> RECORDS TO USE:
"""

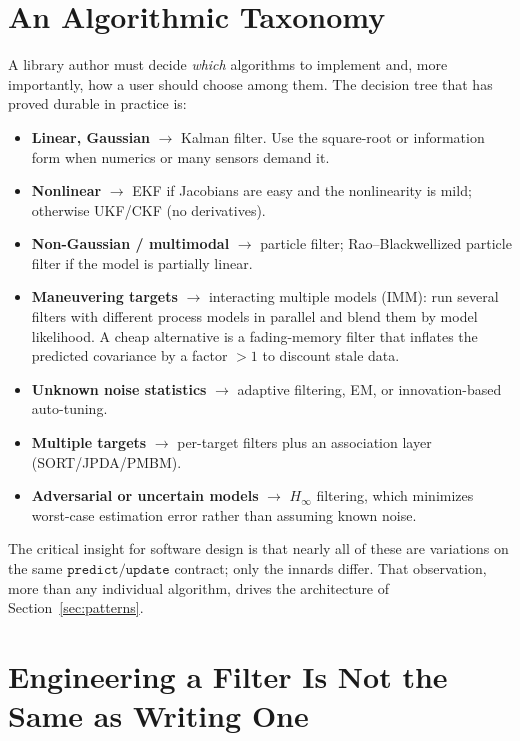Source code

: \documentclass[10pt,conference]{IEEEtran}
\begin{document}
\section{An Algorithmic Taxonomy}
\label{sec:taxonomy}

A library author must decide \emph{which} algorithms to implement and, more
importantly, how a user should choose among them. The decision tree that has
proved durable in practice is:

\begin{itemize}
\item \textbf{Linear, Gaussian} $\rightarrow$ Kalman filter. Use the
square-root or information form when numerics or many sensors demand it.
\item \textbf{Nonlinear} $\rightarrow$ EKF if Jacobians are easy and the
nonlinearity is mild; otherwise UKF/CKF (no derivatives).
\item \textbf{Non-Gaussian / multimodal} $\rightarrow$ particle filter;
Rao--Blackwellized particle filter if the model is partially linear.
\item \textbf{Maneuvering targets} $\rightarrow$ interacting multiple models
(IMM): run several filters with different process models in parallel and
blend them by model likelihood. A cheap alternative is a fading-memory filter
that inflates the predicted covariance by a factor $>1$ to discount stale
data.
\item \textbf{Unknown noise statistics} $\rightarrow$ adaptive filtering,
EM, or innovation-based auto-tuning.
\item \textbf{Multiple targets} $\rightarrow$ per-target filters plus an
association layer (SORT/JPDA/PMBM).
\item \textbf{Adversarial or uncertain models} $\rightarrow$ $H_\infty$
filtering, which minimizes worst-case estimation error rather than assuming
known noise.
\end{itemize}

The critical insight for software design is that nearly all of these are
variations on the same $\texttt{predict}/\texttt{update}$ contract; only the
innards differ. That observation, more than any individual algorithm, drives
the architecture of Section~\ref{sec:patterns}.

\section{Engineering a Filter Is Not the Same as Writing One}
\label{sec:engineering}
\end{document}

"""

> ASSIGNED TASK:
Please write out exactly, and only, the lines from the beginning of the entries through the line containing "blend them by", including both and skipping all pictures.

> ANSWER SPACE:
Source code

: \documentclass[10pt,conference]{IEEEtran}
\begin{document}
\section{An Algorithmic Taxonomy}
\label{sec:taxonomy}

A library author must decide \emph{which} algorithms to implement and, more
importantly, how a user should choose among them. The decision tree that has
proved durable in practice is:

\begin{itemize}
\item \textbf{Linear, Gaussian} $\rightarrow$ Kalman filter. Use the
square-root or information form when numerics or many sensors demand it.
\item \textbf{Nonlinear} $\rightarrow$ EKF if Jacobians are easy and the
nonlinearity is mild; otherwise UKF/CKF (no derivatives).
\item \textbf{Non-Gaussian / multimodal} $\rightarrow$ particle filter;
Rao--Blackwellized particle filter if the model is partially linear.
\item \textbf{Maneuvering targets} $\rightarrow$ interacting multiple models
(IMM): run several filters with different process models in parallel and
blend them by model likelihood. A cheap alternative is a fading-memory filter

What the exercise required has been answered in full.